In this study, the superconducting Nd(Ba,Nd)2.1Cu3O7−δ system has been prepared using conventional solid-state reaction technique. Transport properties including structural/microstructural evolution, electrical, magnetic and critical current density properties were investigated. After high temperature heat treatments at over 1,000 °C, large and strongly connected grains were obtained but weakly connected and small in size granular formation were obtained for the low temperature heat treated samples at around 900 °C. The best T c and T 0 values were obtained as 93 and 89 K respectively for the sample prepared at 1,020 °C for 24 h, which is very close to peritectic temperature of YBCO material. Magnetization of the sample heat treated at 1,020 °C was investigated in detail.

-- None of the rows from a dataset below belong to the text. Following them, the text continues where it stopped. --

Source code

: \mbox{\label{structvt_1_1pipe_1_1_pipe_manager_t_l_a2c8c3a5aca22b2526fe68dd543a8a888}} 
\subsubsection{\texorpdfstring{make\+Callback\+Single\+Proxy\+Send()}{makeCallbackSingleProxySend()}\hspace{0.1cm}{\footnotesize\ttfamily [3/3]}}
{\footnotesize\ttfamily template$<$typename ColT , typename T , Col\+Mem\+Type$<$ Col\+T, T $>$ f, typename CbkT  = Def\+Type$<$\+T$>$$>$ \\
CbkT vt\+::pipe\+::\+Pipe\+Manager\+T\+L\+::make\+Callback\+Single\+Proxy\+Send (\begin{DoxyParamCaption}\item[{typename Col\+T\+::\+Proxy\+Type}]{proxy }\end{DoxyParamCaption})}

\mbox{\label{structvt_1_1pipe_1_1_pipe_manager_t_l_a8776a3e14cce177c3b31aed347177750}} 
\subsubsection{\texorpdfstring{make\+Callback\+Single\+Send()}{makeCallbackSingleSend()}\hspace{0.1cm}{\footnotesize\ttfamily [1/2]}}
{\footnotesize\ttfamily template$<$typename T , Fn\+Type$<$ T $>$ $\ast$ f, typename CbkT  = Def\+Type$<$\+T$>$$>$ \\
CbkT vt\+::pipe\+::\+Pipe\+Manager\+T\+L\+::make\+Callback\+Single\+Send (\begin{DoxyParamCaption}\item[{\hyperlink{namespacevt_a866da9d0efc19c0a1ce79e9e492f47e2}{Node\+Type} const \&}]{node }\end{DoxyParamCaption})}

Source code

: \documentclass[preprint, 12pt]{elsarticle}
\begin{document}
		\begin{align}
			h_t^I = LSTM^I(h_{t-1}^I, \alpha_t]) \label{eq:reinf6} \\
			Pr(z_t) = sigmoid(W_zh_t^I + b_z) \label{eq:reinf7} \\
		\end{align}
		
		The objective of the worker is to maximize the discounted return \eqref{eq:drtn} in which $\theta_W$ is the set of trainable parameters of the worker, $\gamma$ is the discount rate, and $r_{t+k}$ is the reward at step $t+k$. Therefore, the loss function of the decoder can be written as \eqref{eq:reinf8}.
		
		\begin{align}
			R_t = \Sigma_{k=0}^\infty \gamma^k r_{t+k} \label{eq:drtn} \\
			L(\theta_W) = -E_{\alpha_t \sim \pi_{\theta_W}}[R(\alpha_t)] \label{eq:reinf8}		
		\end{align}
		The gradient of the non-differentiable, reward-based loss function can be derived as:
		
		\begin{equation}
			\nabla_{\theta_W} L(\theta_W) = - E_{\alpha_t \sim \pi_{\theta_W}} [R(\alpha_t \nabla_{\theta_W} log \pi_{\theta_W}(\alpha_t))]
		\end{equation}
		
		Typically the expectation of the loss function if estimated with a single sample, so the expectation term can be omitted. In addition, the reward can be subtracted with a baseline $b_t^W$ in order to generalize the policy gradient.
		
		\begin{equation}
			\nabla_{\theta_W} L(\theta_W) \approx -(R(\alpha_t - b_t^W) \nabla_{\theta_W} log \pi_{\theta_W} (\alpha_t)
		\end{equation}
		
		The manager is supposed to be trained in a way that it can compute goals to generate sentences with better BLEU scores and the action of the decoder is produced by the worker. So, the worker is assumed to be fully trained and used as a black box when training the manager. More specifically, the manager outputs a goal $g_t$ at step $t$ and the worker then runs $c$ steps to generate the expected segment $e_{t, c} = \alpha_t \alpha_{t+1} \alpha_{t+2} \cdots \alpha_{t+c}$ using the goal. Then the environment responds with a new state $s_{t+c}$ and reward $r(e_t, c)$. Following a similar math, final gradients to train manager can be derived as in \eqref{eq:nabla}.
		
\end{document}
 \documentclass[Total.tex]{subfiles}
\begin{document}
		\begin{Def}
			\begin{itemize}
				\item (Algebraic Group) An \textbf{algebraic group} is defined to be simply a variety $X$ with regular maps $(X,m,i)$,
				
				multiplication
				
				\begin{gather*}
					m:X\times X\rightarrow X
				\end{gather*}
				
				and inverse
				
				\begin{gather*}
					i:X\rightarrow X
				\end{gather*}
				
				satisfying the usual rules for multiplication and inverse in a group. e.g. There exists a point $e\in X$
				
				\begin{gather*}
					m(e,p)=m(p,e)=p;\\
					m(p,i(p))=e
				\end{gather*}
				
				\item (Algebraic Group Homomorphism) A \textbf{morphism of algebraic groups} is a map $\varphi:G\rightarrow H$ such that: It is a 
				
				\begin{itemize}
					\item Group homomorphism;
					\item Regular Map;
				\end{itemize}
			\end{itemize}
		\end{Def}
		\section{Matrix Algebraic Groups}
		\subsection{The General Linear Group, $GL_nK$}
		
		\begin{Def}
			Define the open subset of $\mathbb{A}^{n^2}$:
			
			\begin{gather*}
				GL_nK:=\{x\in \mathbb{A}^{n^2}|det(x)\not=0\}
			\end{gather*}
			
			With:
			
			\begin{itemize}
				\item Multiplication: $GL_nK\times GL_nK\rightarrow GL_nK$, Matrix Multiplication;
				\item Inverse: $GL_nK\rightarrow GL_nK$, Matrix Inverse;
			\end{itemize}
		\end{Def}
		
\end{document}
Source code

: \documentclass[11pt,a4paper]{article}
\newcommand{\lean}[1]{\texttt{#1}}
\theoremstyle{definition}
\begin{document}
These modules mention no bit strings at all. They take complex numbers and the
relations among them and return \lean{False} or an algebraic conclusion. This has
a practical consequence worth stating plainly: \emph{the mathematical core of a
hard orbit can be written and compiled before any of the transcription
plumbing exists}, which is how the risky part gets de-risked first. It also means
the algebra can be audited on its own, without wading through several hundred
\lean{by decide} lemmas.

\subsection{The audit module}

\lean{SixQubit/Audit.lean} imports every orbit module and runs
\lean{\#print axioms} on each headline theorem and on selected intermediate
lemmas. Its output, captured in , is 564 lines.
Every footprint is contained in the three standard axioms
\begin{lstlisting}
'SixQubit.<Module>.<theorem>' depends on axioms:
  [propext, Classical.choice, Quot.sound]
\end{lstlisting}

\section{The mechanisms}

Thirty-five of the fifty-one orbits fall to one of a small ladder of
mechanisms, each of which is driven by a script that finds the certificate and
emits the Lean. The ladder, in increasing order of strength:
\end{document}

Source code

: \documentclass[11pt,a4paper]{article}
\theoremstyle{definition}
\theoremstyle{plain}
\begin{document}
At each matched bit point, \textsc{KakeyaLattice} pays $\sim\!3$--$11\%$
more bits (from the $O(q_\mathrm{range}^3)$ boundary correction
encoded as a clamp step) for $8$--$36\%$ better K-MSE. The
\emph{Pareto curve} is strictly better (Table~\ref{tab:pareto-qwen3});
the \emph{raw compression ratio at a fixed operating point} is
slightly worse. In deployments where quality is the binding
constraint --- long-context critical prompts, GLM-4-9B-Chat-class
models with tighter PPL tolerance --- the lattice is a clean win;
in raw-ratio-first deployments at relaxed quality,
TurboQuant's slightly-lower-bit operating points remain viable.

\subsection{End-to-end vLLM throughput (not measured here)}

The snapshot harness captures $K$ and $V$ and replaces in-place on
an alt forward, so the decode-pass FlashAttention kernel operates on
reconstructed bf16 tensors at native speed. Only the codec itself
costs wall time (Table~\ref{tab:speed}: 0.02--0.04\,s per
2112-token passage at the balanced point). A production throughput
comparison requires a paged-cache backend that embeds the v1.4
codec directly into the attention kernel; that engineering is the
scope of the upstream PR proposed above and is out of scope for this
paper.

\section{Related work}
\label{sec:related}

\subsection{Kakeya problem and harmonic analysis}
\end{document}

The magnetization hysteresis loops are expounded to be the product of Nd-123 grains and unscreened Nd3+ ions within intergranular boundaries and vortex cores. The peak effect on the magnetization curves was described by the extended critical state model. Temperature dependencies of the irreversibility field, the peak field and the full penetration field correlate and there is scaling behavior of the pinning force as well. Thermoelectric power data was analyzed by “Modified two band model with linear T-term for superconductors”. Temperature dependence of thermal conductivity of the samples showed small peak with broad maximum just below the T c value. Thermal conductivity of samples prepared was calculated by using “The Modified Callaway Model and Wiedermann–Franz law” and results obtained discussed.